If DNA is the fundamental code of the genome, RNA is the message. Genes are made active through the process of transcribing the code into RNA, and then translating RNA into protein. This is known as the central dogma of molecular biology.
Recently, it’s become apparent that RNA has many other roles to play than as a messenger for the DNA code. RNA can have enzymatic activity, regulate gene expression, and transmit signals. RNA is also an important part of the ribosome, a cellular machine for assembling proteins.

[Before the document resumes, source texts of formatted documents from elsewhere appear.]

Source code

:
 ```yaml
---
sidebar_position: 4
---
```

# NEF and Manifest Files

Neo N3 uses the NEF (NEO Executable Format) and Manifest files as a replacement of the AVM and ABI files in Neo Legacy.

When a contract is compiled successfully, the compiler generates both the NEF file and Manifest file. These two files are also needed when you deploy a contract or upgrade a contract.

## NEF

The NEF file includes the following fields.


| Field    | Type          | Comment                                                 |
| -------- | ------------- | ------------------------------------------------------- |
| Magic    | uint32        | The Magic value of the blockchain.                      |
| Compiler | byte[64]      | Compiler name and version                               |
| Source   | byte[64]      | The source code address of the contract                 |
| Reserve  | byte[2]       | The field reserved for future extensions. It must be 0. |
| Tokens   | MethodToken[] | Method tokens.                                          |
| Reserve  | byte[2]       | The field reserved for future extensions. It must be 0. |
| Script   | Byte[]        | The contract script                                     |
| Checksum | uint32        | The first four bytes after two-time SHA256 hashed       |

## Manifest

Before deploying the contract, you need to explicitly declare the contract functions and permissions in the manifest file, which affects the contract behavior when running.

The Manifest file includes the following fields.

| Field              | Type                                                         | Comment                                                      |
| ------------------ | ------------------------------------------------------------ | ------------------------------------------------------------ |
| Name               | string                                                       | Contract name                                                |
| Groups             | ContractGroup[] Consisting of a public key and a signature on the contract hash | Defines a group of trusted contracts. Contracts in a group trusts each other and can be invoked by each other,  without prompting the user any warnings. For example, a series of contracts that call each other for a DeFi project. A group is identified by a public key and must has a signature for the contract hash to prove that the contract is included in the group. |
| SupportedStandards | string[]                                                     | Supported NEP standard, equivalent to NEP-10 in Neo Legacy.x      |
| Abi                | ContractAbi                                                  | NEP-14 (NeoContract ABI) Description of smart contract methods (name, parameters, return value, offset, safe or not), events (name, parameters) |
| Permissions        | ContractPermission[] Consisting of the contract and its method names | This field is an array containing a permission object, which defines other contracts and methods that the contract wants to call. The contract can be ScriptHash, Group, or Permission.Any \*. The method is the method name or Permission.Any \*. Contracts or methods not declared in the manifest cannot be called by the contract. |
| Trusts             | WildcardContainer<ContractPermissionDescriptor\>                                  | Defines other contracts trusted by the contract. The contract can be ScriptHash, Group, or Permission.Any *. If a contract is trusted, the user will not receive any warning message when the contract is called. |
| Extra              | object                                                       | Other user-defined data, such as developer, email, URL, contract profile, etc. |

The sequence of all RNAs in an organism is known as the transcriptome. Just as sequencing the genome has been important for understanding the structure and function of genes, sequencing the transcriptome can reveal the diverse functions and interactions of all of the RNA molecules in an organism.
But unlike the genome, the transcriptome varies depending on the stage of life of the organism and its physiological condition. The transcriptome is thus proportionately larger and more complex than the genome.
The use of next generation sequencing
Next generation sequencing technology has been used to develop RNA-Seq, a high throughput, deep sequencing approach for transcriptomes. Previous RNA sequencing methods have been based on high-density microarrays or genomic tiling. These methods are limited in that they rely on existing knowledge of the sequence and can be complicated to analyze.
RNA-seq reads the sequence directly. To begin, total or fractionated RNA is converted to DNA through reverse transcription, a process of writing the RNA code back into DNA. This results in a complementary (cDNA) library. The cDNA is then sequenced using next generation sequencing technology--usually Illumina, SOLiD, or Roche 454. The resulting sequences are then either assembled from scratch or aligned with a known sequence to create a transcription map.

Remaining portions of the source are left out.